Who Gets to Wear a Cheongsam?: The Politics Of Cultural Appropriation Get More Complicated When You’re Mixed-Race, Like Me
The last time I wore a cheongsam, a classmate I’d never spoken to asked what a Mexican girl like me was doing appropriating her culture on Chinese New Year. At 16, I was already used to fielding questions about my identity — but I was taken aback by the accusation. I explained to her that I was biracial, that my mom was from Hong Kong and immigrated to the U.S. in the 1970s. “There’s no way you’re Chinese,” she said. “You don’t look it at all.”
We were both volunteering at a high school luncheon for the Chinese Parents’ Association, and a few people turned to look and listen. I was wearing my favorite cheongsam: a sheer black dress covered in colorful embroidery layered over a simple black slip. Normally, the garment made me feel powerful, but suddenly, I felt self-conscious.
The girl continued to berate me, asking why I would lie about my ethnicity when I was so obviously Latina.
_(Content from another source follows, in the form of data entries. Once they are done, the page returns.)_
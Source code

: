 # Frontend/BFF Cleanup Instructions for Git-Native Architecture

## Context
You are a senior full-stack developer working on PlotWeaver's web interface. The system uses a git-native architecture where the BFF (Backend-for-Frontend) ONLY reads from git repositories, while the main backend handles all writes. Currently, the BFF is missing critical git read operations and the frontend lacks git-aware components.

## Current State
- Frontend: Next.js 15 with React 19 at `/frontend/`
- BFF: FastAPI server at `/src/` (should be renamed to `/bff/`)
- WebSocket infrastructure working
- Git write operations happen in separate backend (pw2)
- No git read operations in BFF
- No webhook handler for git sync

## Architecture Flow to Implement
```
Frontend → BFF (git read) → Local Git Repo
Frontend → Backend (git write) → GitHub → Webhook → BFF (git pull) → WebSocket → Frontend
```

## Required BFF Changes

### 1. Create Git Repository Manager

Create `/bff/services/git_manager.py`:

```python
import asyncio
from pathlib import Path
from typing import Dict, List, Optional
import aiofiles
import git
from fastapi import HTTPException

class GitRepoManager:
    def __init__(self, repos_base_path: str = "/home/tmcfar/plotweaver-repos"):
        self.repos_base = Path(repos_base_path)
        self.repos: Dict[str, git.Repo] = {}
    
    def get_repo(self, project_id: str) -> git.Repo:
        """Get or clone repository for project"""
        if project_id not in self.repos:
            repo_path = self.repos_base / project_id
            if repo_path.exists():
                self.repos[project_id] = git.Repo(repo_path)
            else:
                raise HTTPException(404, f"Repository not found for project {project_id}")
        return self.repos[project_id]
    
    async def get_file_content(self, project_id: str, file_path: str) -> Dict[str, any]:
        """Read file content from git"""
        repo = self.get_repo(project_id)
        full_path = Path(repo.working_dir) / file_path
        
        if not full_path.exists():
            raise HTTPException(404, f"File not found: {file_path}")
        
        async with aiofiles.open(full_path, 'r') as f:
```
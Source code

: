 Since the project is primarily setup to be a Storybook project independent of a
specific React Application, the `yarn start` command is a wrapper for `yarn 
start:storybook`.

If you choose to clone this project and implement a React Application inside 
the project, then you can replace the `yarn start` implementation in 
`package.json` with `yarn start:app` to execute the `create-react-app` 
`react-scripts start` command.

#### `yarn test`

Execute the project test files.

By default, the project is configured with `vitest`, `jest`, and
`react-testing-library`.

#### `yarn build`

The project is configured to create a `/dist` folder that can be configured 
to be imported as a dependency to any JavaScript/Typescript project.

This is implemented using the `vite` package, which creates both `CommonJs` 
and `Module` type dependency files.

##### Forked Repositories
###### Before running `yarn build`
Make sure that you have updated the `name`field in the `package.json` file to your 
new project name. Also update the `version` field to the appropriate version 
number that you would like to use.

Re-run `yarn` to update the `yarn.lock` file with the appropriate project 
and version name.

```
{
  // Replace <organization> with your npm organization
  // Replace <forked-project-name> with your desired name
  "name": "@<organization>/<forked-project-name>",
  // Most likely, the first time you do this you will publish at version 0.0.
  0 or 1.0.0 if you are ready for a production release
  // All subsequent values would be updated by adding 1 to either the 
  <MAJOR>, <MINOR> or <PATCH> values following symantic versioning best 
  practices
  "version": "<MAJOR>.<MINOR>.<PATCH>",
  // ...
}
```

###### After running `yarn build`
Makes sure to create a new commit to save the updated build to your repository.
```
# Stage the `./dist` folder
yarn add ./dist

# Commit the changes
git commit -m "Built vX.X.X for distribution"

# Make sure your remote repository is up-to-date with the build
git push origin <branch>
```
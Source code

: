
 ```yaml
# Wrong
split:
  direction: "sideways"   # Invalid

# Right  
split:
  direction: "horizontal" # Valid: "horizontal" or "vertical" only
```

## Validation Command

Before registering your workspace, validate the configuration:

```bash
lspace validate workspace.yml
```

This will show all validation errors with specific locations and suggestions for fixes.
I tried to explain that, contrary to her opinion, I was half Chinese and half mostly Italian.
“Well, either you’re adopted or someone’s been lying to you, because you’re definitely not Chinese,” she said.
I haven’t worn a cheongsam since.
While it wasn’t the first time someone doubted my ethnicity, before then, it hadn’t occurred to me I might not be considered “authentic” enough to be Chinese. I began to bargain with myself. At the time, I was reasonably fluent in Mandarin and had been to China multiple times. My mom had sent me to Saturday school as a kid and to language immersion classes as a teenager. Was I not entitled to wear a cheongsam because I was “diluted” by my whiteness?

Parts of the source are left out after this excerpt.